Réflexion – L’histoire appartient aux souvenirs

Il était une fois… « Dans le monde moderne, plein de possibilités puissantes et que menacent en même temps de périlleuses déchéances, le sport peut constituer une école de noblesse et de puretés morales autant que d’endurance et d’énergie physique » Pierre de Coubertin
Mais ne dit-on pas qu’une des plus grandes facultés de l’homme est l’oubli ?
Alors… essayons de nous souvenir ce que le sport fut et devrait encore être, de nos jours, au bénéfice de notre jeunesse, tout simplement en lui rappelant à son avantage : que le sport n’est pas que gloire et argent.

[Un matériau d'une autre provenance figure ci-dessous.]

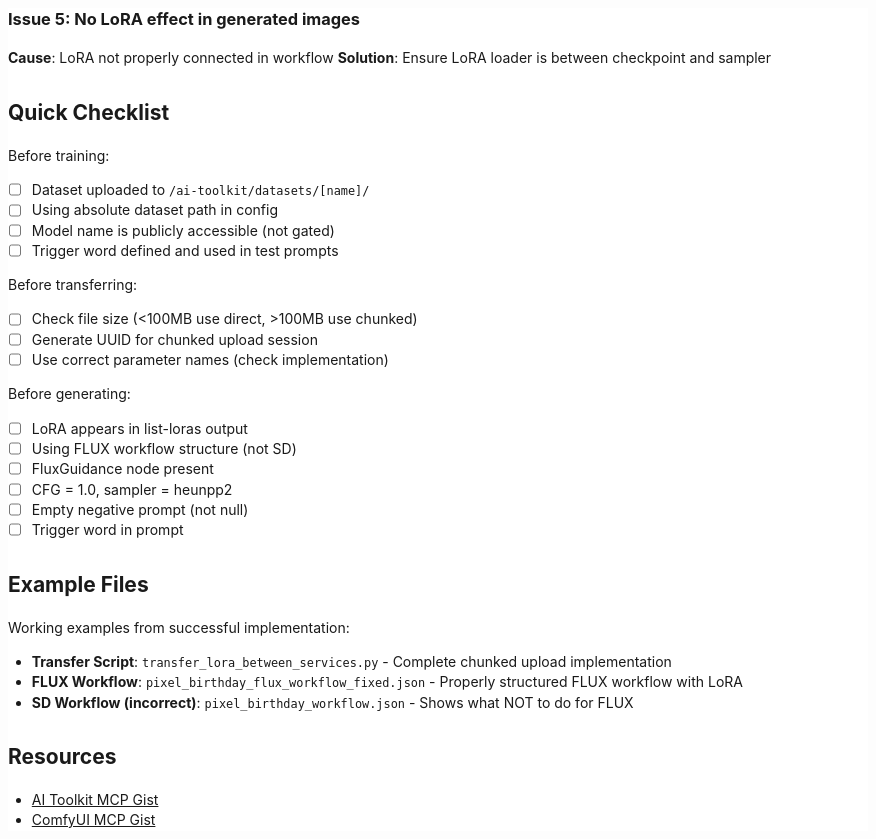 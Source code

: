 ### Issue 5: No LoRA effect in generated images

**Cause**: LoRA not properly connected in workflow
**Solution**: Ensure LoRA loader is between checkpoint and sampler

## Quick Checklist

Before training:
- [ ] Dataset uploaded to `/ai-toolkit/datasets/[name]/`
- [ ] Using absolute dataset path in config
- [ ] Model name is publicly accessible (not gated)
- [ ] Trigger word defined and used in test prompts

Before transferring:
- [ ] Check file size (<100MB use direct, >100MB use chunked)
- [ ] Generate UUID for chunked upload session
- [ ] Use correct parameter names (check implementation)

Before generating:
- [ ] LoRA appears in list-loras output
- [ ] Using FLUX workflow structure (not SD)
- [ ] FluxGuidance node present
- [ ] CFG = 1.0, sampler = heunpp2
- [ ] Empty negative prompt (not null)
- [ ] Trigger word in prompt

## Example Files

Working examples from successful implementation:
- **Transfer Script**: `transfer_lora_between_services.py` - Complete chunked upload implementation
- **FLUX Workflow**: `pixel_birthday_flux_workflow_fixed.json` - Properly structured FLUX workflow with LoRA
- **SD Workflow (incorrect)**: `pixel_birthday_workflow.json` - Shows what NOT to do for FLUX

## Resources

- [AI Toolkit MCP Gist](https://gist.github.com/AndrewAltimit/fc5ba068b73e7002cbe4e9721cebb0f5)
- [ComfyUI MCP Gist](https://gist.github.com/AndrewAltimit/f2a21b1a075cc8c9a151483f89e0f11e)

Quand le sport renonce à ce qu’il est par la volonté mercantile de manipulateurs, on en oublie les premières règles de l’aspect social et humain. Cependant pour prévoir l’avenir de cette belle culture que doit représenter le sport, il faut aussi se souvenir du passé.
Alors… oui… Sport, où est ta victoire ?
Une réflexion importante pour prévoir l’avenir du sport sans en faire une culture moraliste.

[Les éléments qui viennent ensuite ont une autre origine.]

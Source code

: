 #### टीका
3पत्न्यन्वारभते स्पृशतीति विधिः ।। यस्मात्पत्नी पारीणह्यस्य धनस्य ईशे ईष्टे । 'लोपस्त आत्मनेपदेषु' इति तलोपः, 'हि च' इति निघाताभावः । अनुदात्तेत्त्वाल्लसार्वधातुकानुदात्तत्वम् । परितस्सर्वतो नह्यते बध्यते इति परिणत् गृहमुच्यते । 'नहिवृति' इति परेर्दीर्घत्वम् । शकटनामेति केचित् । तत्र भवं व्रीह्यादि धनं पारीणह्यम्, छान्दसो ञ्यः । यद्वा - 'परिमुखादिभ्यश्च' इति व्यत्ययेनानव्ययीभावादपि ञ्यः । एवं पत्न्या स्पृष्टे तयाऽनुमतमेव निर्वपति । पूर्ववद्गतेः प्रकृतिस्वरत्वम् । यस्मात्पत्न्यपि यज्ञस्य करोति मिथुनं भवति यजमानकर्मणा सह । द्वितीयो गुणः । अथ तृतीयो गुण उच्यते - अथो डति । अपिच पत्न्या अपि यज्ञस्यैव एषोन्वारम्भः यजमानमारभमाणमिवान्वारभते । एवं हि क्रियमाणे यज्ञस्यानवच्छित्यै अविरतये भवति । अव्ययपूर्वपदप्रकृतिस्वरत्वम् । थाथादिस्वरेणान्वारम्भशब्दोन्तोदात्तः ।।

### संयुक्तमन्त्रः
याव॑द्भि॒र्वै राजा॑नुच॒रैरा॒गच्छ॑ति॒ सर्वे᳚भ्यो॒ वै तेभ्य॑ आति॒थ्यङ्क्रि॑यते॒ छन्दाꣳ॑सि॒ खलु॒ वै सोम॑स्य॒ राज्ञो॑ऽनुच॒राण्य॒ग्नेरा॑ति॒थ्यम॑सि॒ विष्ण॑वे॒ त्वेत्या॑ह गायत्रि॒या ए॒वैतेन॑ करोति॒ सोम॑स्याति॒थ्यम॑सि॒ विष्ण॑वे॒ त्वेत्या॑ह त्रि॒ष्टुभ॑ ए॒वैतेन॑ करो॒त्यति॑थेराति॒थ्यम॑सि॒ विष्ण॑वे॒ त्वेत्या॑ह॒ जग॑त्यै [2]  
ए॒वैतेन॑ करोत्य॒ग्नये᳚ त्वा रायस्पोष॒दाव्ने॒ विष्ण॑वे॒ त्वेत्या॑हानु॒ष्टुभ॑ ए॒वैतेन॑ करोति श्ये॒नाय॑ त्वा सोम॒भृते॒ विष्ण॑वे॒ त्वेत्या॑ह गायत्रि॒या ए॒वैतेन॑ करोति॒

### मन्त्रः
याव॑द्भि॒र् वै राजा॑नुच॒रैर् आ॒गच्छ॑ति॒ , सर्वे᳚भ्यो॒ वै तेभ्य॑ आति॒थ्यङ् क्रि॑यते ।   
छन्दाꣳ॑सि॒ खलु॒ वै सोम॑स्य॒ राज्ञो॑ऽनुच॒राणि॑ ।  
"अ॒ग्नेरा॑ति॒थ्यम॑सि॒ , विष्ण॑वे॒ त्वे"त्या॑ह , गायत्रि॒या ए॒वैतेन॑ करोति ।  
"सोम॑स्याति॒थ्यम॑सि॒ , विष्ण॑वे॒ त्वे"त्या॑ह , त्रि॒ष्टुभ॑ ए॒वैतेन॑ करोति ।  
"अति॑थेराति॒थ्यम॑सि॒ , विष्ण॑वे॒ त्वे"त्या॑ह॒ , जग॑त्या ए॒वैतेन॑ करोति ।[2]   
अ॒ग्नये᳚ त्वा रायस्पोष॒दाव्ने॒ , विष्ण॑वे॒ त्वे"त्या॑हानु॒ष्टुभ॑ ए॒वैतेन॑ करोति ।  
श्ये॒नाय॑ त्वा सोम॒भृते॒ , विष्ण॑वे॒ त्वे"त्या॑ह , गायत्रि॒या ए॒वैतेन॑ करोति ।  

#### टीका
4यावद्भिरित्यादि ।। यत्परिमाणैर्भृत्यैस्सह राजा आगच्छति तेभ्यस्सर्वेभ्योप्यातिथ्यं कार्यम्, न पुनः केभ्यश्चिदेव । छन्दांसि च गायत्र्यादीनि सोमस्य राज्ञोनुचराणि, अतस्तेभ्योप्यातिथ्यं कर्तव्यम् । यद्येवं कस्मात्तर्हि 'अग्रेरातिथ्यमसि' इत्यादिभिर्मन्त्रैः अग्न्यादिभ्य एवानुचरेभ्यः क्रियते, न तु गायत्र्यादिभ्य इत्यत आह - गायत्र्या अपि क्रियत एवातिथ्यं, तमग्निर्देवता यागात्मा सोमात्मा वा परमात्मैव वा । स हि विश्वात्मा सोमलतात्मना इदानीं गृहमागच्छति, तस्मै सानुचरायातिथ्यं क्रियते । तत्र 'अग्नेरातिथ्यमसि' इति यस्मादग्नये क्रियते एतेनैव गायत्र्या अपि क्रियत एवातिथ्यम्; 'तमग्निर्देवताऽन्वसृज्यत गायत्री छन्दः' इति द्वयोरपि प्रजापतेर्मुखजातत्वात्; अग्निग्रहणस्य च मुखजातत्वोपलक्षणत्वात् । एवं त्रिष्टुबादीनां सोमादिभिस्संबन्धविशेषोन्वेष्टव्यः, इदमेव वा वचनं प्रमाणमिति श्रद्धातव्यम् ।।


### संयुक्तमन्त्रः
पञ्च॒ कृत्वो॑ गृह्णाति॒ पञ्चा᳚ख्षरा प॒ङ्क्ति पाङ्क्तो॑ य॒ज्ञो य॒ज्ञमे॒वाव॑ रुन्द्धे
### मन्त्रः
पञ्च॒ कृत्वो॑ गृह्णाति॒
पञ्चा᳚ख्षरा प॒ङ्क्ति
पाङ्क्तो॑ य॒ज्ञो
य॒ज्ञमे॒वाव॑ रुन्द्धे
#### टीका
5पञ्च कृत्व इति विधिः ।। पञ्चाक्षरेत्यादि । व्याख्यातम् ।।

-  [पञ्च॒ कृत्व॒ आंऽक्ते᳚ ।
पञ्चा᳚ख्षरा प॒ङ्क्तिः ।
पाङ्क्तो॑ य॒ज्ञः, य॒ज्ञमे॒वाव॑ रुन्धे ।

Essayons, en oubliant l’emprise de l’argent qui en devient le facteur numéro 1 au même titre qu’une multinationale, de se souvenir des règles fondamentales que l’on ne devrait jamais oublier ni mépriser.

A savoir :
• Aspect social et humain du sport
• Notion et joie de l’effort
• Phases du développement individuel
• Connaissance des éléments primaires de l’effort
• Sélection et valeurs individuelles au profit de tous
• Respect absolu des lois élémentaires de l’entraînement.

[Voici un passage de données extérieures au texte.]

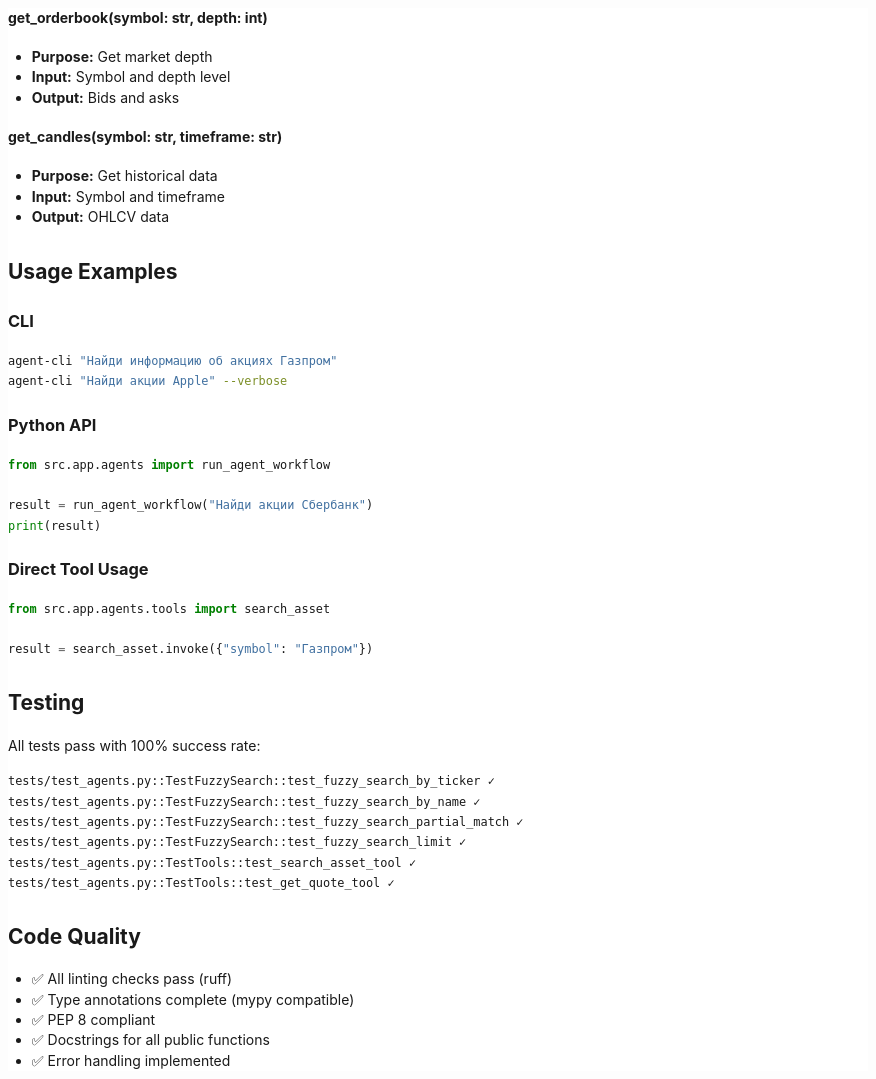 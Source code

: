#### get_orderbook(symbol: str, depth: int)
- **Purpose:** Get market depth
- **Input:** Symbol and depth level
- **Output:** Bids and asks

#### get_candles(symbol: str, timeframe: str)
- **Purpose:** Get historical data
- **Input:** Symbol and timeframe
- **Output:** OHLCV data

## Usage Examples

### CLI
```bash
agent-cli "Найди информацию об акциях Газпром"
agent-cli "Найди акции Apple" --verbose
```

### Python API
```python
from src.app.agents import run_agent_workflow

result = run_agent_workflow("Найди акции Сбербанк")
print(result)
```

### Direct Tool Usage
```python
from src.app.agents.tools import search_asset

result = search_asset.invoke({"symbol": "Газпром"})
```

## Testing

All tests pass with 100% success rate:

```
tests/test_agents.py::TestFuzzySearch::test_fuzzy_search_by_ticker ✓
tests/test_agents.py::TestFuzzySearch::test_fuzzy_search_by_name ✓
tests/test_agents.py::TestFuzzySearch::test_fuzzy_search_partial_match ✓
tests/test_agents.py::TestFuzzySearch::test_fuzzy_search_limit ✓
tests/test_agents.py::TestTools::test_search_asset_tool ✓
tests/test_agents.py::TestTools::test_get_quote_tool ✓
```

## Code Quality

- ✅ All linting checks pass (ruff)
- ✅ Type annotations complete (mypy compatible)
- ✅ PEP 8 compliant
- ✅ Docstrings for all public functions
- ✅ Error handling implemented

Mais encore, et c’est important, l’apprentissage de tout sport ne doit pas dériver sur des jeux vaniteux et stériles et encore moins sur une traduction brutale et orgueilleuse d’une nouvelle conception de la vie moderne.
Et pourquoi pas ?
C’est vrai, le sport fait partie d’une culture dont le mot vitalité n’est pas une tromperie à la jeunesse et encore moins la joie, une erreur qui peut se faner très rapidement. La formation sportive est un jardin à multiples pouvoirs dès les premiers jours d’entraînement, dont chaque entraîneur doit être sensible à éviter tout faux-semblant.
Cependant, le monde change et le sport en devient le miroir de notre société. Comment peut-on organiser un championnat du monde de soi-disant sportifs à la condition qu’ils soient dopés avec pour seul but d’offrir un million de dollars à celui qui battra le record du monde du cent mètres ou autres disciplines ?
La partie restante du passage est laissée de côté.